Until Proven Innocent by Andrew McLemore: This is a three part essay(s) about the Michael Morton case, where Mr Morton was wrongly convicted of murdering his wife. What I thought was interesting was that during the essay called "the trial", most of the jury members still stand by their verdict. Does that mean that they just don't want to admit they made a mistake about something so huge, or was the prosecution really that persuasive?
Psychology of Fraud: Why Good People Do Bad Things by Alix Spiegel. This essay looks at why people (who believe themselves to be decent people), can commit crimes. There's an argument that the tendency of people is to rationalise their actions (especially if doing so 'helps' someone, and the harm is to an abstract entity like the economy). Or, we could just say that ever since The Fall, it's human tendency to sin.
The Killer Cadets by Skip Hollandsworth: This is a crime case about how a brutal murder was committed. And when looking at this case, it becomes a look into how love can become obsessive and unhealthy.
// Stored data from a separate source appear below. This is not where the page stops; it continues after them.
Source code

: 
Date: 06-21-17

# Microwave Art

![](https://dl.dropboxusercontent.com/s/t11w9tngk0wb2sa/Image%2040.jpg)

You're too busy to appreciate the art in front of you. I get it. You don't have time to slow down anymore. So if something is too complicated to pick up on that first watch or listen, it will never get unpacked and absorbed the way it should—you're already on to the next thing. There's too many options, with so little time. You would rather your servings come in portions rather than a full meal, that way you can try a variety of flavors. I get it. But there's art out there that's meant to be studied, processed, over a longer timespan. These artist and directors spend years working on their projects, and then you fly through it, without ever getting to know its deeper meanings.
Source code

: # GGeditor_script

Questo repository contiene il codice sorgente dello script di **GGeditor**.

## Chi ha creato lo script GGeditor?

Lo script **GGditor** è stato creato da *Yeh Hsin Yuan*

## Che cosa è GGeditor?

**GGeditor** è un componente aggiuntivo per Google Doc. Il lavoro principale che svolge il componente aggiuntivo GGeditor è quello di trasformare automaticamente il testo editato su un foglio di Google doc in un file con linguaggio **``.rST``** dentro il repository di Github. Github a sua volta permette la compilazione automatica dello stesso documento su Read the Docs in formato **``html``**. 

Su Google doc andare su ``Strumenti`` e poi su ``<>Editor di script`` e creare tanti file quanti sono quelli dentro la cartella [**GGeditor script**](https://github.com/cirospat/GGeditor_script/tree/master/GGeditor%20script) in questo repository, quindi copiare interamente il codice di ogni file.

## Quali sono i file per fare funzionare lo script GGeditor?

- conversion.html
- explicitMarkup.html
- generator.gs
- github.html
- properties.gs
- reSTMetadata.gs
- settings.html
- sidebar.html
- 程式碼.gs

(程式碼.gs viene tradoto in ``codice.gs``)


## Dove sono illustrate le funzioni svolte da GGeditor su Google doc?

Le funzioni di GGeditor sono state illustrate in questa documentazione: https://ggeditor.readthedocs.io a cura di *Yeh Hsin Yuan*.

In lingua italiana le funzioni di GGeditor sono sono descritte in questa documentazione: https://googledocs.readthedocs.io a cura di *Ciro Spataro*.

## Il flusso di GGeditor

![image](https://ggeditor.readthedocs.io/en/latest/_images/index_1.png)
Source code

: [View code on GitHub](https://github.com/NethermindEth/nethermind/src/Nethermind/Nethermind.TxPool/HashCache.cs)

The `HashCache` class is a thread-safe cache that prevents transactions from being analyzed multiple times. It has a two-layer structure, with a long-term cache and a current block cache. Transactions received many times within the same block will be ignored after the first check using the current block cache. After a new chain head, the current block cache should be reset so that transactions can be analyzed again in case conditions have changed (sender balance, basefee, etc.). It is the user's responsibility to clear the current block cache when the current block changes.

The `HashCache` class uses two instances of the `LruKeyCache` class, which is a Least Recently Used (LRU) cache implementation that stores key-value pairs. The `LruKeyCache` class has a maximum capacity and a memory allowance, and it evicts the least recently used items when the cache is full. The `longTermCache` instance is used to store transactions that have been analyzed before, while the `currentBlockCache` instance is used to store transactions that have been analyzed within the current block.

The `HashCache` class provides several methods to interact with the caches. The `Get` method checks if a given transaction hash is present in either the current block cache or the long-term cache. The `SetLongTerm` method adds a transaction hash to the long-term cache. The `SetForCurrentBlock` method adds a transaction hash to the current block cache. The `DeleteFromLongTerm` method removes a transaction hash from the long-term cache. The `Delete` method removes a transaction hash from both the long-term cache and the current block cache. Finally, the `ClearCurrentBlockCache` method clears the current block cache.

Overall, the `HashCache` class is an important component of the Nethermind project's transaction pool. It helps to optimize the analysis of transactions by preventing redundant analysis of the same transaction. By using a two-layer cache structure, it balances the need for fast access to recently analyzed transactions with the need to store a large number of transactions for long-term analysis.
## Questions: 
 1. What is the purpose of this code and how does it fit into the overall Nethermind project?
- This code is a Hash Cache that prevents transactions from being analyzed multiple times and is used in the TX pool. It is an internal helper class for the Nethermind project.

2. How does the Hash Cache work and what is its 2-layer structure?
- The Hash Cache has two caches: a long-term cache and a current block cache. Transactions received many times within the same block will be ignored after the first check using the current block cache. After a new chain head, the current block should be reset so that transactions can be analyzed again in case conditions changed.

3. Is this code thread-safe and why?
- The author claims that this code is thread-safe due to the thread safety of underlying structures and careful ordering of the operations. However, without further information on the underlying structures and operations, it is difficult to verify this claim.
It's kinda creepy and for some reason, reminds me of Twilight (I don't need to read the book to know what it's about :p).
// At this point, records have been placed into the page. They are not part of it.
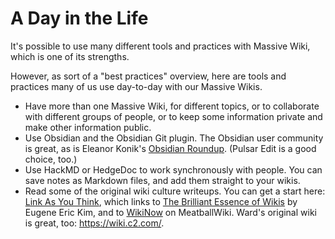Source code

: # A Day in the Life

It's possible to use many different tools and practices with Massive Wiki, which is one of its strengths.

However, as sort of a "best practices" overview, here are tools and practices many of us use day-to-day with our Massive Wikis.

- Have more than one Massive Wiki, for different topics, or to collaborate with different groups of people, or to keep some information private and make other information public.
- Use Obsidian and the Obsidian Git plugin. The Obsidian user community is great, as is Eleanor Konik's [Obsidian Roundup](https://www.eleanorkonik.com/tag/roundup/). (Pulsar Edit is a good choice, too.)
- Use HackMD or HedgeDoc to work synchronously with people. You can save notes as Markdown files, and add them straight to your wikis.
- Read some of the original wiki culture writeups. You can get a start here: [Link As You Think](https://developer.massive.wiki/wiki_theory_and_culture/link_as_you_think), which links to [The Brilliant Essence of Wikis](https://eekim.com/2005/09/the-brilliant-essence-of-wikis/) by Eugene Eric Kim, and to [WikiNow](http://meatballwiki.org/wiki/WikiNow) on MeatballWiki. Ward's original wiki is great, too: <https://wiki.c2.com/>.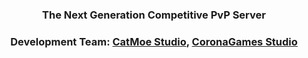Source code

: <div align="center">
    
### The Next Generation Competitive PvP Server
### Development Team: [CatMoe Studio](https://github.com/CatMoe), [CoronaGames Studio](https://www.coronagames.net/)

</div>
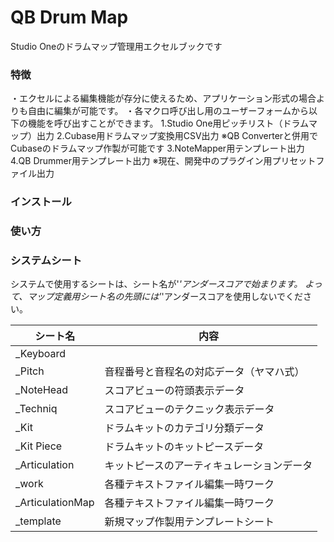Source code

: # QB Drum Map
Studio Oneのドラムマップ管理用エクセルブックです  

### 特徴
・エクセルによる編集機能が存分に使えるため、アプリケーション形式の場合よりも自由に編集が可能です。 
・各マクロ呼び出し用のユーザーフォームから以下の機能を呼び出すことができます。 
1.Studio One用ピッチリスト（ドラムマップ）出力 
2.Cubase用ドラムマップ変換用CSV出力 ※QB Converterと併用でCubaseのドラムマップ作製が可能です 
3.NoteMapper用テンプレート出力 
4.QB Drummer用テンプレート出力 ※現在、開発中のプラグイン用プリセットファイル出力 

### インストール

### 使い方

### システムシート
システムで使用するシートは、シート名が'_'アンダースコアで始まります。
よって、マップ定義用シート名の先頭には'_'アンダースコアを使用しないでください。

シート名 | 内容
--- | --- 
_Keyboard | 
_Pitch | 音程番号と音程名の対応データ（ヤマハ式）
_NoteHead | スコアビューの符頭表示データ
_Techniq | スコアビューのテクニック表示データ
_Kit | ドラムキットのカテゴリ分類データ
_Kit Piece | ドラムキットのキットピースデータ
_Articulation | キットピースのアーティキュレーションデータ
_work | 各種テキストファイル編集一時ワーク
_ArticulationMap | 各種テキストファイル編集一時ワーク
_template | 新規マップ作製用テンプレートシート

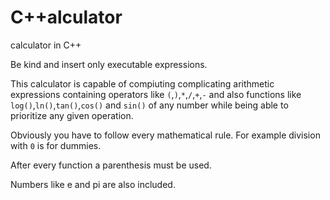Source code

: # C++alculator

calculator in C++

Be kind and insert only executable expressions.

This calculator is capable of compiuting complicating arithmetic expressions containing operators like `(`,`)`,`*`,`/`,`+`,`-` and 
also functions like `log()`,`ln()`,`tan()`,`cos()` and `sin()` of any number while being able to prioritize any given operation.

Obviously you have to follow every mathematical rule. For example division with `0` is for dummies.

After every function a parenthesis must be used.

Numbers like e and pi are also included.

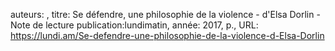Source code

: auteurs: , 
titre: Se défendre, une philosophie de la violence - d'Elsa Dorlin - Note de lecture
publication:lundimatin, 
année: 2017, 
p.,
URL: https://lundi.am/Se-defendre-une-philosophie-de-la-violence-d-Elsa-Dorlin

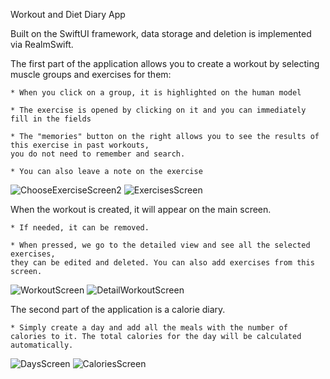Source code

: 
Workout and Diet Diary App

Built on the SwiftUI framework, data storage and deletion is implemented via RealmSwift.

The first part of the application allows you to create a workout by selecting muscle groups and exercises for them:

    * When you click on a group, it is highlighted on the human model
    
    * The exercise is opened by clicking on it and you can immediately fill in the fields
    
    * The "memories" button on the right allows you to see the results of this exercise in past workouts,
    you do not need to remember and search.

    * You can also leave a note on the exercise
    
![ChooseExerciseScreen2](https://user-images.githubusercontent.com/94259002/194172083-d4b27c8b-3940-4b6a-a3d0-91a909a7c63e.png)
![ExercisesScreen](https://user-images.githubusercontent.com/94259002/194728534-fcc34c86-e926-443e-b8d7-e15e9538da2e.png)


When the workout is created, it will appear on the main screen.

    * If needed, it can be removed.
    
    * When pressed, we go to the detailed view and see all the selected exercises, 
    they can be edited and deleted. You can also add exercises from this screen.
    
![WorkoutScreen](https://user-images.githubusercontent.com/94259002/194728932-714b211d-2dec-4d0c-b0f9-95c0c2af2f72.png)
![DetailWorkoutScreen](https://user-images.githubusercontent.com/94259002/194728935-a0c4783a-d3d7-4504-ab2f-34a288299e76.png)


The second part of the application is a calorie diary.

    * Simply create a day and add all the meals with the number of calories to it. The total calories for the day will be calculated automatically.
    
![DaysScreen](https://user-images.githubusercontent.com/94259002/194729387-efa2bb50-6b4c-4d15-831a-97c4c6b58048.png)
![CaloriesScreen](https://user-images.githubusercontent.com/94259002/194729392-fa61d636-1459-4d8b-bdbe-08d04b53ed43.png)

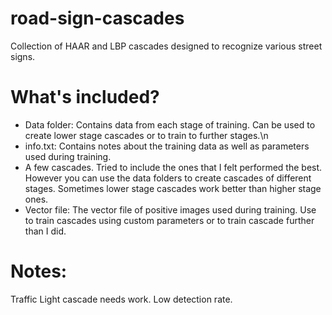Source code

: # road-sign-cascades
Collection of HAAR and LBP cascades designed to recognize various street signs.

# What's included?
- Data folder: Contains data from each stage of training. Can be used to create lower stage cascades or to train to further stages.\n
- info.txt: Contains notes about the training data as well as parameters used during training.
- A few cascades. Tried to include the ones that I felt performed the best. However you can use the data folders to create cascades of different stages. Sometimes lower stage cascades work better than higher stage ones.
- Vector file: The vector file of positive images used during training. Use to train cascades using custom parameters or to train cascade further than I did.

# Notes:
Traffic Light cascade needs work. Low detection rate.
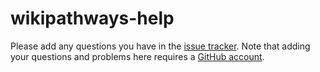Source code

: # wikipathways-help

Please add any questions you have in the [issue tracker](https://github.com/wikipathways/wikipathways-help/issues).
Note that adding your questions and problems here requires a [GitHub account](https://docs.github.com/en/get-started/onboarding/getting-started-with-your-github-account).
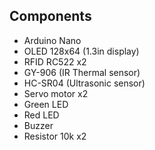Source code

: ## Components
- Arduino Nano
- OLED 128x64 (1.3in display)
- RFID RC522 x2
- GY-906 (IR Thermal sensor)
- HC-SR04 (Ultrasonic sensor)
- Servo motor x2
- Green LED
- Red LED
- Buzzer
- Resistor 10k x2
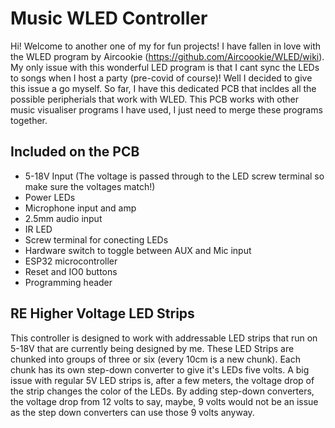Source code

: # Music WLED Controller
Hi! Welcome to another one of my for fun projects! I have fallen in love with the WLED program by Aircookie (https://github.com/Aircoookie/WLED/wiki). My only issue with this wonderful LED program is that I cant sync the LEDs to songs when I host a party (pre-covid of course)! Well I decided to give this issue a go myself. So far, I have this dedicated PCB that incldes all the possible peripherials that work with WLED. This PCB works with other music visualiser programs I have used, I just need to merge these programs together.
## Included on the PCB
* 5-18V Input (The voltage is passed through to the LED screw terminal so make sure the voltages match!)
* Power LEDs
* Microphone input and amp
* 2.5mm audio input
* IR LED
* Screw terminal for conecting LEDs
* Hardware switch to toggle between AUX and Mic input
* ESP32 microcontroller
* Reset and IO0 buttons
* Programming header
## RE Higher Voltage LED Strips
This controller is designed to work with addressable LED strips that run on 5-18V that are currently being designed by me. These LED Strips are chunked into groups of three or six (every 10cm is a new chunk). Each chunk has its own step-down converter to give it's LEDs five volts. A big issue with regular 5V LED strips is, after a few meters, the voltage drop of the strip changes the color of the LEDs. By adding step-down converters, the voltage drop from 12 volts to say, maybe, 9 volts would not be an issue as the step down converters can use those 9 volts anyway.
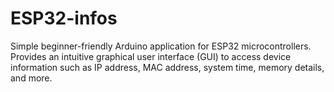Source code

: # ESP32-infos
Simple beginner-friendly Arduino application for ESP32 microcontrollers. Provides an intuitive graphical user interface (GUI) to access device information such as IP address, MAC address, system time, memory details, and more.
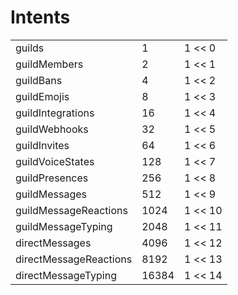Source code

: # Intents
||||
|--- |--- |--- |
|guilds|1|1 << 0|
|guildMembers|2|1 << 1|
|guildBans|4|1 << 2|
|guildEmojis|8|1 << 3|
|guildIntegrations|16|1 << 4|
|guildWebhooks|32|1 << 5|
|guildInvites|64|1 << 6|
|guildVoiceStates|128|1 << 7|
|guildPresences|256|1 << 8|
|guildMessages|512|1 << 9|
|guildMessageReactions|1024|1 << 10|
|guildMessageTyping|2048|1 << 11|
|directMessages|4096|1 << 12|
|directMessageReactions|8192|1 << 13|
|directMessageTyping|16384|1 << 14|
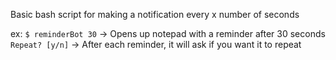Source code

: Basic bash script for making a notification every x number of seconds

ex: `$ reminderBot 30` -> Opens up notepad with a reminder after 30 seconds
    `Repeat? [y/n]` -> After each reminder, it will ask if you want it to repeat
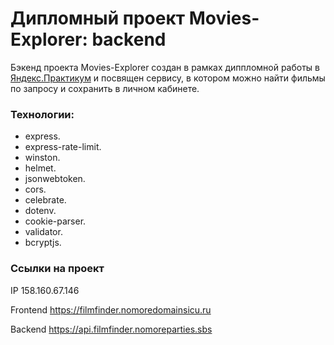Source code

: # Дипломный проект Movies-Explorer: backend
Бэкенд проекта Movies-Explorer создан в рамках диппломной работы в [Яндекс.Практикум](https://praktikum.yandex.ru/) и посвящен сервису, в котором можно найти фильмы по запросу и сохранить в личном кабинете.

### Технологии:
* express.
* express-rate-limit.
* winston.
* helmet.
* jsonwebtoken.
* cors.
* celebrate.
* dotenv.
* cookie-parser.
* validator.
* bcryptjs.

### Ссылки на проект

IP 158.160.67.146

Frontend https://filmfinder.nomoredomainsicu.ru

Backend https://api.filmfinder.nomoreparties.sbs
Watching the Murder of an Innocent Man by Barry Bearak: This sad essay is about mob violence. To be specific, it's about mob 'justice' can be so horribly wrong. Sometimes, when you watch criminals walk free, there's a collective urge to do something about it. Something that when not examined closely passes for justice. But how do we know who is guilty and who is innocent? And who gives us the right to judge?
Made Better in Japan by Tom Downey: The 'unrelated' article of the bunch, this is about how Japan not only faithfully adapts, but also improves on things from the outside. There are a bunch of case studies, and really, just makes me want to specialise in the "production" aspect of business management because it seems like Japan is really good at this.